Now I know the usual example for this relationship is with bank accounts and people, as in: each person can have more than one bank account and each bank account can have more than one owner. But I thought that instead of that I would give you an example from my own business world of Human Resource as I found it adds an extra twist to it all.
In the HR world I've defined in my cube, I have people and jobs. Now a job can have two people occupying it (if the job is defined as having 100% of work and each person is occupying it only in 50%). A person is also capable of occupying two jobs (I work half time as a system analyst and half time as a developer). The added twist? Well a job can also exist without anyone on it. That is, a job can be totally vacant and ready to be occupied.
I had a fact table for the jobs stating how much work is defined per job (the "Fact Table" in the above drawing). The Job dimension (the "Regular Dimension" in the above drawing) is linked to this fact table. In another fact table, I had how much work is defined per worker occupying a job (the "Intermediate Fact Table" in the above drawing). Both the Worker dimension (the "M2M Dimension" in the above drawing) and the Job dimension were linked to this fact table.

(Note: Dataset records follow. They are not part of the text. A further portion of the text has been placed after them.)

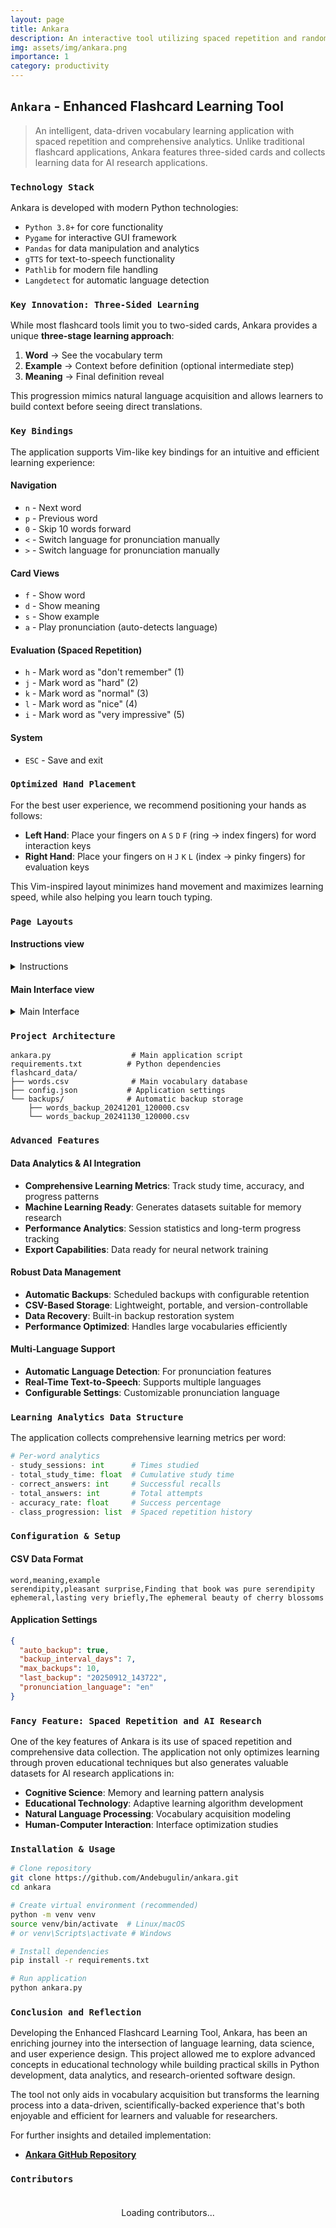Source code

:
 ```yaml
---
layout: page
title: Ankara
description: An interactive tool utilizing spaced repetition and randomization for effective vocabulary learning.
img: assets/img/ankara.png
importance: 1
category: productivity 
---
```


## `Ankara` - Enhanced Flashcard Learning Tool

> An intelligent, data-driven vocabulary learning application with spaced repetition and comprehensive analytics. Unlike traditional flashcard applications, Ankara features three-sided cards and collects learning data for AI research applications.

### `Technology Stack`

Ankara is developed with modern Python technologies:
- `Python 3.8+` for core functionality
- `Pygame` for interactive GUI framework
- `Pandas` for data manipulation and analytics
- `gTTS` for text-to-speech functionality
- `Pathlib` for modern file handling
- `Langdetect` for automatic language detection

### `Key Innovation: Three-Sided Learning`

While most flashcard tools limit you to two-sided cards, Ankara provides a unique **three-stage learning approach**:

1. **Word** → See the vocabulary term
2. **Example** → Context before definition (optional intermediate step)
3. **Meaning** → Final definition reveal

This progression mimics natural language acquisition and allows learners to build context before seeing direct translations.

### `Key Bindings`

The application supports Vim-like key bindings for an intuitive and efficient learning experience:

#### Navigation
- `n` - Next word
- `p` - Previous word
- `0` - Skip 10 words forward
- `<` - Switch language for pronunciation manually
- `>` - Switch language for pronunciation manually

#### Card Views
- `f` - Show word
- `d` - Show meaning
- `s` - Show example
- `a` - Play pronunciation (auto-detects language)

#### Evaluation (Spaced Repetition)
- `h` - Mark word as "don't remember" (1)
- `j` - Mark word as "hard" (2)
- `k` - Mark word as "normal" (3)
- `l` - Mark word as "nice" (4)
- `i` - Mark word as "very impressive" (5)

#### System
- `ESC` - Save and exit

### `Optimized Hand Placement`

For the best user experience, we recommend positioning your hands as follows:

- **Left Hand**: Place your fingers on `A` `S` `D` `F` (ring → index fingers) for word interaction keys
- **Right Hand**: Place your fingers on `H` `J` `K` `L` (index → pinky fingers) for evaluation keys

This Vim-inspired layout minimizes hand movement and maximizes learning speed, while also helping you learn touch typing.

### `Page Layouts`

#### Instructions view 

<details>
    <summary>Instructions</summary>
    <div class="row justify-content-center">
        <div class="col-md-8">
            {% include figure.liquid path="assets/img/instructions.jpg" title="Instructions" class="img-fluid rounded z-depth-1" %}
        </div>
    </div>
</details>

#### Main Interface view 

<details>
    <summary>Main Interface</summary>
    <div class="row justify-content-center">
        <div class="col-sm-10">
            {% include figure.liquid path="assets/img/main_interface.jpg" title="Main Interface" class="img-fluid rounded z-depth-1" %}
        </div>
    </div>
</details>

### `Project Architecture`

```
ankara.py                  # Main application script
requirements.txt          # Python dependencies
flashcard_data/
├── words.csv              # Main vocabulary database
├── config.json           # Application settings
└── backups/              # Automatic backup storage
    ├── words_backup_20241201_120000.csv
    └── words_backup_20241130_120000.csv
```

### `Advanced Features`

#### Data Analytics & AI Integration
- **Comprehensive Learning Metrics**: Track study time, accuracy, and progress patterns
- **Machine Learning Ready**: Generates datasets suitable for memory research
- **Performance Analytics**: Session statistics and long-term progress tracking
- **Export Capabilities**: Data ready for neural network training

#### Robust Data Management
- **Automatic Backups**: Scheduled backups with configurable retention
- **CSV-Based Storage**: Lightweight, portable, and version-controllable
- **Data Recovery**: Built-in backup restoration system
- **Performance Optimized**: Handles large vocabularies efficiently

#### Multi-Language Support
- **Automatic Language Detection**: For pronunciation features
- **Real-Time Text-to-Speech**: Supports multiple languages
- **Configurable Settings**: Customizable pronunciation language

### `Learning Analytics Data Structure`

The application collects comprehensive learning metrics per word:

```python
# Per-word analytics
- study_sessions: int      # Times studied
- total_study_time: float  # Cumulative study time
- correct_answers: int     # Successful recalls
- total_answers: int       # Total attempts
- accuracy_rate: float     # Success percentage
- class_progression: list  # Spaced repetition history
```

### `Configuration & Setup`

#### CSV Data Format
```csv
word,meaning,example
serendipity,pleasant surprise,Finding that book was pure serendipity
ephemeral,lasting very briefly,The ephemeral beauty of cherry blossoms
```

#### Application Settings
```json
{
  "auto_backup": true,
  "backup_interval_days": 7,
  "max_backups": 10,
  "last_backup": "20250912_143722",
  "pronunciation_language": "en"
}
```

### `Fancy Feature: Spaced Repetition and AI Research`

One of the key features of Ankara is its use of spaced repetition and comprehensive data collection. The application not only optimizes learning through proven educational techniques but also generates valuable datasets for AI research applications in:

- **Cognitive Science**: Memory and learning pattern analysis
- **Educational Technology**: Adaptive learning algorithm development  
- **Natural Language Processing**: Vocabulary acquisition modeling
- **Human-Computer Interaction**: Interface optimization studies

### `Installation & Usage`

```bash
# Clone repository
git clone https://github.com/Andebugulin/ankara.git
cd ankara

# Create virtual environment (recommended)
python -m venv venv
source venv/bin/activate  # Linux/macOS
# or venv\Scripts\activate # Windows

# Install dependencies
pip install -r requirements.txt

# Run application
python ankara.py
```

### `Conclusion and Reflection`

Developing the Enhanced Flashcard Learning Tool, Ankara, has been an enriching journey into the intersection of language learning, data science, and user experience design. This project allowed me to explore advanced concepts in educational technology while building practical skills in Python development, data analytics, and research-oriented software design.

The tool not only aids in vocabulary acquisition but transforms the learning process into a data-driven, scientifically-backed experience that's both enjoyable and efficient for learners and valuable for researchers.

For further insights and detailed implementation:

- **[Ankara GitHub Repository](https://github.com/Andebugulin/ankara)**

### `Contributors`

<div id="contributors-list" style="display: flex; flex-wrap: wrap; justify-content: space-around; padding: 20px;">Loading contributors...</div>

<script>
  async function fetchContributors() {
    const url = 'https://api.github.com/repos/Andebugulin/ankara/contributors';
    const response = await fetch(url);
    const contributors = await response.json();

    const contributorsHtml = contributors.map(contributor =>
      `<div class="contributor" style="margin: 10px; text-align: center;">
        <img src="${contributor.avatar_url}" alt="${contributor.login}" style="width: 100px; height: 100px; border-radius: 50%; display: block; margin: auto;">
        <p><a href="${contributor.html_url}" target="_blank">${contributor.login}</a></p>
      </div>`
    ).join('');

    document.getElementById('contributors-list').innerHTML = contributorsHtml;
  }

  fetchContributors();
</script>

When I tried in the Cube > Dimension Usage to connect the Worker Dimension to the Jobs Fact table via the Worker on a Job Fact table, I found that the rows for all the jobs that were completely vacant disappeared from my Job Fact table. The Analysis Services gave me no notice of this while processing the new connection to the Measure Group. I found it out only through checking the details through the Cube Browser. It seems that as the intermediate fact table did not have rows for vacant jobs (but only for actual workers on a job) it's connection to the jobs fact table had dropped those rows from it as well.
So what was my solution? I created a named query on the Worker on a Job Fact table, creating in that query also a row with a non – existent worker on the vacant jobs that were in that period of time. I hid the non – existent worker in the Worker Dimension, giving him a very large ID which will make him very hard to find (unless you're specifically looking for him). I turned that named query into a fact table including a measure of Count Rows. I hid that measure (as I never really needed that table as a fact table in reality, as much as I needed it as and intermediate fact table) and I connected the Worker Dimension to the Job Fact table through this new Intermediate Fact Table. Thus, I had the correct connection (including all workers and all of the jobs in the intermediate fact table), and this was also invisible to the End – User as the only measure in this new fact table was invisible (meaning, the End – User could never know the table or the measure ever existed).
And so, when you use the Many-to-Many relationship in the Dimension Usage tab of the cube I would advise you (as always) to check very carefully the consequences of this new relationship. Did it drop you lines from the fact table? If it did, try working around it with the steps I've described.